Years ago, it feels like forever now, I wasn’t the kind person I am now. I was quite opposite. I did unsavoury things for unsavoury people, and I had a reputation of being very self destructive and for being afraid of no one.
People would ask me how I could possibly be so unafraid despite my size and inability to fight. My response was always, “Everybody sleeps.”
This usually confused people at first, but upon realising how sinister of a statement it was I began to get a fiercer reputation. People steered clear of me and tried their hardest not to get on my bad side; I had everyone walking on eggshells.
If you hadn’t realised yet, what I meant by “everybody sleeps” is that at some point during the day, people will be at their most vulnerable. Even the toughest strongest meanest thug has to sleep sometime; and sleep is our most vulnerable state. People began to realise that what I meant was that if anyone upset me, I would go after them in their sleep; and I was dead serious.

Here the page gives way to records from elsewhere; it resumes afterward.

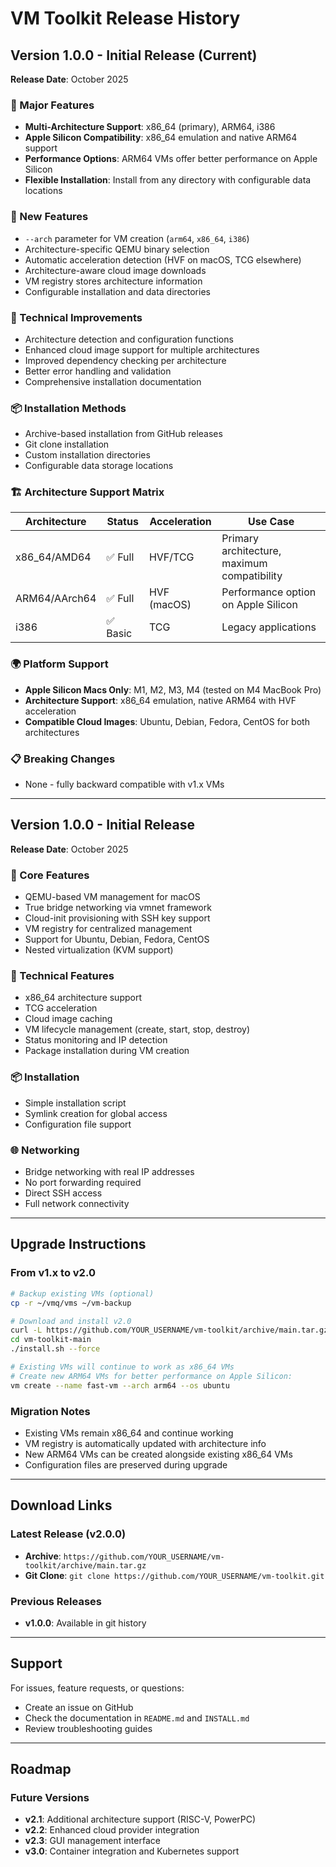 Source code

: # VM Toolkit Release History

## Version 1.0.0 - Initial Release (Current)

**Release Date**: October 2025

### 🎯 Major Features
- **Multi-Architecture Support**: x86_64 (primary), ARM64, i386
- **Apple Silicon Compatibility**: x86_64 emulation and native ARM64 support
- **Performance Options**: ARM64 VMs offer better performance on Apple Silicon
- **Flexible Installation**: Install from any directory with configurable data locations

### 🚀 New Features
- `--arch` parameter for VM creation (`arm64`, `x86_64`, `i386`)
- Architecture-specific QEMU binary selection
- Automatic acceleration detection (HVF on macOS, TCG elsewhere)
- Architecture-aware cloud image downloads
- VM registry stores architecture information
- Configurable installation and data directories

### 🔧 Technical Improvements
- Architecture detection and configuration functions
- Enhanced cloud image support for multiple architectures
- Improved dependency checking per architecture
- Better error handling and validation
- Comprehensive installation documentation

### 📦 Installation Methods
- Archive-based installation from GitHub releases
- Git clone installation
- Custom installation directories
- Configurable data storage locations

### 🏗️ Architecture Support Matrix

| Architecture | Status | Acceleration | Use Case |
|--------------|--------|--------------|----------|
| x86_64/AMD64 | ✅ Full | HVF/TCG | Primary architecture, maximum compatibility |
| ARM64/AArch64 | ✅ Full | HVF (macOS) | Performance option on Apple Silicon |
| i386 | ✅ Basic | TCG | Legacy applications |

### 🌍 Platform Support
- **Apple Silicon Macs Only**: M1, M2, M3, M4 (tested on M4 MacBook Pro)
- **Architecture Support**: x86_64 emulation, native ARM64 with HVF acceleration
- **Compatible Cloud Images**: Ubuntu, Debian, Fedora, CentOS for both architectures

### 📋 Breaking Changes
- None - fully backward compatible with v1.x VMs

---

## Version 1.0.0 - Initial Release

**Release Date**: October 2025

### 🎯 Core Features
- QEMU-based VM management for macOS
- True bridge networking via vmnet framework
- Cloud-init provisioning with SSH key support
- VM registry for centralized management
- Support for Ubuntu, Debian, Fedora, CentOS
- Nested virtualization (KVM support)

### 🔧 Technical Features
- x86_64 architecture support
- TCG acceleration
- Cloud image caching
- VM lifecycle management (create, start, stop, destroy)
- Status monitoring and IP detection
- Package installation during VM creation

### 📦 Installation
- Simple installation script
- Symlink creation for global access
- Configuration file support

### 🌐 Networking
- Bridge networking with real IP addresses
- No port forwarding required
- Direct SSH access
- Full network connectivity

---

## Upgrade Instructions

### From v1.x to v2.0
```bash
# Backup existing VMs (optional)
cp -r ~/vmq/vms ~/vm-backup

# Download and install v2.0
curl -L https://github.com/YOUR_USERNAME/vm-toolkit/archive/main.tar.gz | tar -xz
cd vm-toolkit-main
./install.sh --force

# Existing VMs will continue to work as x86_64 VMs
# Create new ARM64 VMs for better performance on Apple Silicon:
vm create --name fast-vm --arch arm64 --os ubuntu
```

### Migration Notes
- Existing VMs remain x86_64 and continue working
- VM registry is automatically updated with architecture info
- New ARM64 VMs can be created alongside existing x86_64 VMs
- Configuration files are preserved during upgrade

---

## Download Links

### Latest Release (v2.0.0)
- **Archive**: `https://github.com/YOUR_USERNAME/vm-toolkit/archive/main.tar.gz`
- **Git Clone**: `git clone https://github.com/YOUR_USERNAME/vm-toolkit.git`

### Previous Releases
- **v1.0.0**: Available in git history

---

## Support

For issues, feature requests, or questions:
- Create an issue on GitHub
- Check the documentation in `README.md` and `INSTALL.md`
- Review troubleshooting guides

---

## Roadmap

### Future Versions
- **v2.1**: Additional architecture support (RISC-V, PowerPC)
- **v2.2**: Enhanced cloud provider integration
- **v2.3**: GUI management interface
- **v3.0**: Container integration and Kubernetes support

I knew better than most that all humans beings were just that, human. We all bleed. We all get hungry. We all sleep. We are all feeble and weak things avoiding death on a daily basis.
Fast forward some years and I met Jesus, not a turn that anyone believed I took (or would take). The people at church didn’t believe my past either. This didn’t really matter regardless because I was changed radically; and several years on I am still the same.
The one thing that changed about me the most was my view of people. I still saw them as weak and vulnerable but they went from enemy to brother. This was one of the greatest lessons I learned from Jesus, loving your enemy. It confuses a lot of people, “Why strengthen your abuser?” It’s not that at all.
On top of now being saved, I work in retail in a bad neighbourhood; and I see them every day.
The drug dealers. The thugs. The thieves. The bikers. The gangsters. The con artists.
Buying milk. Buying bread. Getting a hot chicken for lunch. Sitting because they’re tired. Sweating from the summer heat. Using the restroom.
Weak. Vulnerable. Children.
We’re not called to love them because we deserve their abuse or that we need to prove our humility; we’re called to love them because they deserve the mercy that we recieve from Jesus.